Shakespeare and Scandinavia

So, a blog post can grow, under the right circumstances, into a fully-fledged conference paper. For my former Lancaster colleague Richard Wilson fastened upon my post on ‘Eirikr Magnússon 100 Years On’ (24 January 2013) to suggest that I might elaborate its claim that Morris’s Icelandic language teacher and fellow-translator had significant effects upon future English Shakespearean studies at his ‘Shakespeare and Scandinavia’ conference at Kingston University this weekend. So I’ve done what I can in that direction, starting from the fact that Magnússon translated The Tempest into Icelandic, the first edition-translation of any Shakespeare play in that language, and following through to his Cambridge pupils Israel Gollancz (who published a study called Hamlet in Iceland) and Bertha Phillpotts, and then through the latter onto the Leavises on Hamlet. I thus float the hopefully suggestive idea that there was something like a ‘Magnússonian school of English Shakespeare studies’.

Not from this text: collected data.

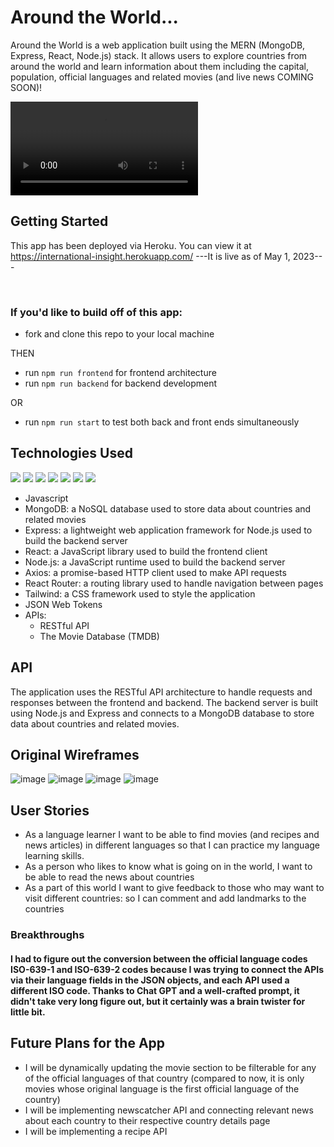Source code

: # Around the World...

Around the World is a web application built using the MERN (MongoDB, Express, React, Node.js) stack. It allows users to explore countries from around the world and learn information about them including the capital, population, official languages and related movies (and live news COMING SOON)!

![home page](https://user-images.githubusercontent.com/120285721/235375858-097db1d9-faf7-490b-8bda-46cba7dfaff5.mp4)

## Getting Started

This app has been deployed via Heroku. You can view it at https://international-insight.herokuapp.com/
---It is live as of May 1, 2023---

<br/>

### If you'd like to build off of this app:

- fork and clone this repo to your local machine

THEN

- run `npm run frontend` for frontend architecture
- run `npm run backend` for backend development

OR

- run `npm run start` to test both back and front ends simultaneously

## Technologies Used

<img src="https://img.shields.io/badge/Node.js-43853D?style=for-the-badge&logo=node.js&logoColor=white"/>
<img src="https://img.shields.io/badge/React-20232A?style=for-the-badge&logo=react&logoColor=61DAFB"/>
<img src="https://img.shields.io/badge/MongoDB-4EA94B?style=for-the-badge&logo=mongodb&logoColor=white"/>
<img src="https://img.shields.io/badge/Tailwind_CSS-38B2AC?style=for-the-badge&logo=tailwind-css&logoColor=white"/>
<img src="https://img.shields.io/badge/Express.js-404D59?style=for-the-badge"/>
<img src='https://img.shields.io/badge/JavaScript-F7DF1E?style=for-the-badge&logo=JavaScript&logoColor=white'/>
<img src='https://img.shields.io/badge/json%20web%20tokens-323330?style=for-the-badge&logo=json-web-tokens&logoColor=pink'/>

- Javascript
- MongoDB: a NoSQL database used to store data about countries and related movies
- Express: a lightweight web application framework for Node.js used to build the backend server
- React: a JavaScript library used to build the frontend client
- Node.js: a JavaScript runtime used to build the backend server
- Axios: a promise-based HTTP client used to make API requests
- React Router: a routing library used to handle navigation between pages
- Tailwind: a CSS framework used to style the application
- JSON Web Tokens
- APIs:
  - RESTful API
  - The Movie Database (TMDB)

## API

The application uses the RESTful API architecture to handle requests and responses between the frontend and backend. The backend server is built using Node.js and Express and connects to a MongoDB database to store data about countries and related movies.

## Original Wireframes

![image](https://user-images.githubusercontent.com/120285721/235376418-43606fea-7a28-4b20-84e9-f9f30f0e5b86.png)
![image](https://user-images.githubusercontent.com/120285721/235376427-f2cfb510-94df-44d3-aa06-c10093a3fdb5.png)
![image](https://user-images.githubusercontent.com/120285721/235376434-612da758-32af-4547-aae4-162cdc71dfd9.png)
![image](https://user-images.githubusercontent.com/120285721/235376438-709fb81e-49fa-40a8-afe3-53f015032f27.png)

## User Stories

- As a language learner I want to be able to find movies (and recipes and news articles) in different languages so that I can practice my language learning skills.
- As a person who likes to know what is going on in the world, I want to be able to read the news about countries
- As a part of this world I want to give feedback to those who may want to visit different countries: so I can comment and add landmarks to the countries

### Breakthroughs

#### I had to figure out the conversion between the official language codes ISO-639-1 and ISO-639-2 codes because I was trying to connect the APIs via their language fields in the JSON objects, and each API used a different ISO code. Thanks to Chat GPT and a well-crafted prompt, it didn't take very long figure out, but it certainly was a brain twister for little bit.

## Future Plans for the App

- I will be dynamically updating the movie section to be filterable for any of the official languages of that country (compared to now, it is only movies whose original language is the first official language of the country)
- I will be implementing newscatcher API and connecting relevant news about each country to their respective country details page
- I will be implementing a recipe API
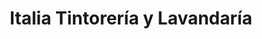 ---
title: "Italia Tintorería y Lavandaría"
url: /toluca/italia-tintoreria-y-lavandaria/
shop: Wäscherei
---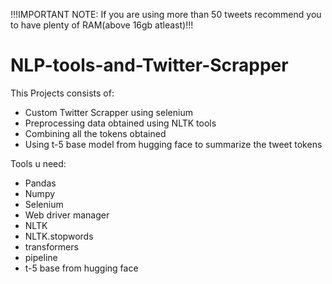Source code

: !!!IMPORTANT NOTE: If you are using more than 50 tweets recommend you to have plenty of RAM(above 16gb atleast)!!!
# NLP-tools-and-Twitter-Scrapper
This Projects consists of:
- Custom Twitter Scrapper using selenium
- Preprocessing data obtained using NLTK tools 
- Combining all the tokens obtained
- Using t-5 base model from hugging face to summarize the tweet tokens


Tools u need:
- Pandas
- Numpy
- Selenium
- Web driver manager
- NLTK 
- NLTK.stopwords
- transformers
- pipeline
- t-5 base from hugging face

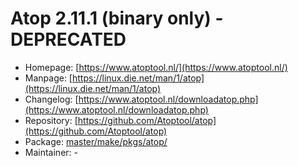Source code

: # Atop 2.11.1 (binary only) - DEPRECATED
 - Homepage: [https://www.atoptool.nl/](https://www.atoptool.nl/)
 - Manpage: [https://linux.die.net/man/1/atop](https://linux.die.net/man/1/atop)
 - Changelog: [https://www.atoptool.nl/downloadatop.php](https://www.atoptool.nl/downloadatop.php)
 - Repository: [https://github.com/Atoptool/atop](https://github.com/Atoptool/atop)
 - Package: [master/make/pkgs/atop/](https://github.com/Freetz-NG/freetz-ng/tree/master/make/pkgs/atop/)
 - Maintainer: -

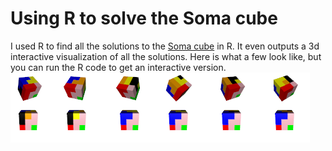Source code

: Using R to solve the Soma cube
=====================

I used R to find all the solutions to the [Soma cube](https://en.wikipedia.org/wiki/Soma_cube) in R. It even outputs a 3d interactive visualization of all the solutions. Here is what a few look like, but you can run the R code to get an interactive version.
![Soma cube solutions](example.png)
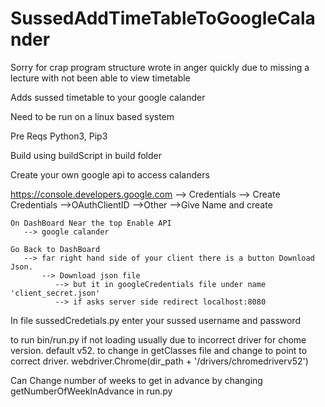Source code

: # SussedAddTimeTableToGoogleCalander
Sorry for crap program structure wrote in anger quickly due to missing a lecture with not been able to view timetable

Adds sussed timetable to your google calander

Need to be run on a linux based system

Pre Reqs
    Python3, Pip3

Build using buildScript in build folder

Create your own google api to access calanders

https://console.developers.google.com
    --> Credentials
      --> Create Credentials
         -->OAuthClientID
            -->Other
              -->Give Name and create

    On DashBoard Near the top Enable API
       --> google calander

    Go Back to DashBoard
       --> far right hand side of your client there is a button Download Json.
           --> Download json file
              --> but it in googleCredentials file under name 'client_secret.json'
              --> if asks server side redirect localhost:8080

In file sussedCredetials.py enter your sussed username and password

to run bin/run.py
if not loading usually due to incorrect driver for chome version. default v52. to change in getClasses file and change to point to correct driver. webdriver.Chrome(dir_path + '/drivers/chromedriverv52')

Can Change number of weeks to get in advance by changing getNumberOfWeekInAdvance in run.py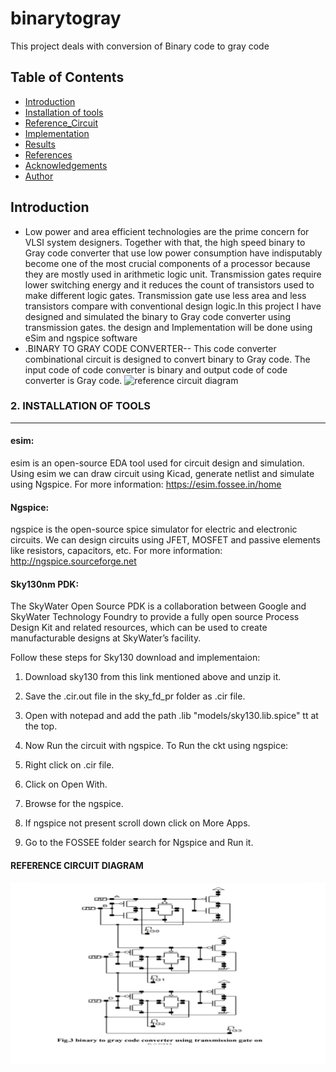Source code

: # binarytogray
This project deals with conversion of Binary code to gray code
## Table of Contents
- [Introduction](#introduction)
- [Installation of tools](#installation_of_tools)
- [Reference_Circuit](#reference_circuit)
- [Implementation](#implementation)
- [Results](#results)
- [References](#references)
- [Acknowledgements](#acknowledgements)
- [Author](#author)
## Introduction
- Low power and area efficient technologies are the prime concern for VLSI system designers. Together with that, the high speed binary to Gray code converter that use low power consumption have indisputably become one of the most crucial components of a processor because they are mostly used in arithmetic logic unit. Transmission gates require lower switching energy and it reduces the count of transistors used to make different logic gates. Transmission gate use less area and less transistors compare with conventional design logic.In this project I have designed and simulated the binary to Gray code converter using transmission gates. the design and Implementation will be done using eSim and ngspice software
- .BINARY TO GRAY CODE CONVERTER--
 This code converter combinational circuit is designed to convert binary to Gray code. The input code of code converter is binary and output code of code converter is Gray code.
![reference circuit diagram](https://www.zzoomit.com/wp-content/uploads/2018/08/Screenshot-304.png)
### 2. INSTALLATION OF TOOLS
***
#### esim:
esim is an open-source EDA tool used for circuit design and simulation. Using esim we can draw circuit using Kicad, generate netlist and simulate using Ngspice.
For more information: <https://esim.fossee.in/home>
#### Ngspice:
ngspice is the open-source spice simulator for electric and electronic circuits. We can design circuits using JFET, MOSFET and passive elements like resistors, capacitors, etc.
For more information: <http://ngspice.sourceforge.net>
#### Sky130nm PDK:
The SkyWater Open Source PDK is a collaboration between Google and SkyWater Technology Foundry to provide a fully open source Process Design Kit and related resources, which can be used to create manufacturable designs at SkyWater’s facility. 

Follow these steps for Sky130 download and implementaion:
1. Download sky130 from this link mentioned above and unzip it.
1. Save the .cir.out file in the sky\_fd\_pr folder as .cir file.
1. Open with notepad and add the path .lib "models/sky130.lib.spice" tt at the top.

6. Now Run the circuit with ngspice.
To Run the ckt using ngspice:
1. Right click on .cir file.
1. Click on Open With.
1. Browse for the ngspice.
1. If ngspice not present scroll down click on More Apps.
1. Go to the FOSSEE folder search for Ngspice and Run it.
####  REFERENCE CIRCUIT DIAGRAM
![reference circuit diagram](https://github.com/sourabhalagekar/binarytogray/blob/main/bg2.png)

No doubt Morris would have thoroughly approved the title of Richard’s Kingston event, but I’m wondering whether we can’t enlist Morris himself, or at least News from Nowhere, into the putative Magnússonian Shakespeare school. For his utopia is certainly strongly marked by both Icelandic and Shakespearean motifs, and might it not then be interesting to think of William Guest materialising suddenly in Nowhere as the equivalent of old Hamlet’s ghost appearing so alarmingly on the battlements of Elsinore in that play? Guest may seem nowhere near as formidable or frightening as old Hamlet, but he is, none the less, like Shakespeare’s ghost, the ancestor of those he meets in the realm he visits (the Hammonds in this case); and as recent critics of News from Nowhere have made clear, he bears a good deal of disturbance with him in that work. Moreover, there have been sexually motivated murders in Nowhere as well as in Shakespeare’s Denmark. So I suspect there might well be mileage in a Hamletian and hauntological reading of Morris’s utopia; it would certainly be worth trying out as a suggestive hypothesis, even if we don’t fully accept it in the end – as, arguably, with the idea of a ‘Magnússonian school’ itself.

2 comments:

Tony Pinkney said...

And what a splendid event Richard Wilson's 'Shakespeare and Scandinavia' conference turned out to be, with about 80 Nordic Shakespeareans gathering in Sir Peter Hall's Rose Theatre to thrash out issues across music, philosophy, visual arts, film and television as well as theatre itself. I suppose the highlight for me were the sessions on Kierkegaard and Shakespeare, a topic I'd now like to delve into further for myself. But everyone was on an intellectual high across the four days, and a Nordic Shakespearean Association was formed of which we can expect great things; its first conference will be in Rekjavik in two years time, organised by Martin Regal. So I think Morris and Eirikr Magnusson, had they been hovering benignly over the proceedings, would have entirely approved.

Unknown said...

Mixing two of my favourite things! Iceland and Morris, I found out about his connections not a long time ago and find it fascinating. Thanks for your post and I want to know more know!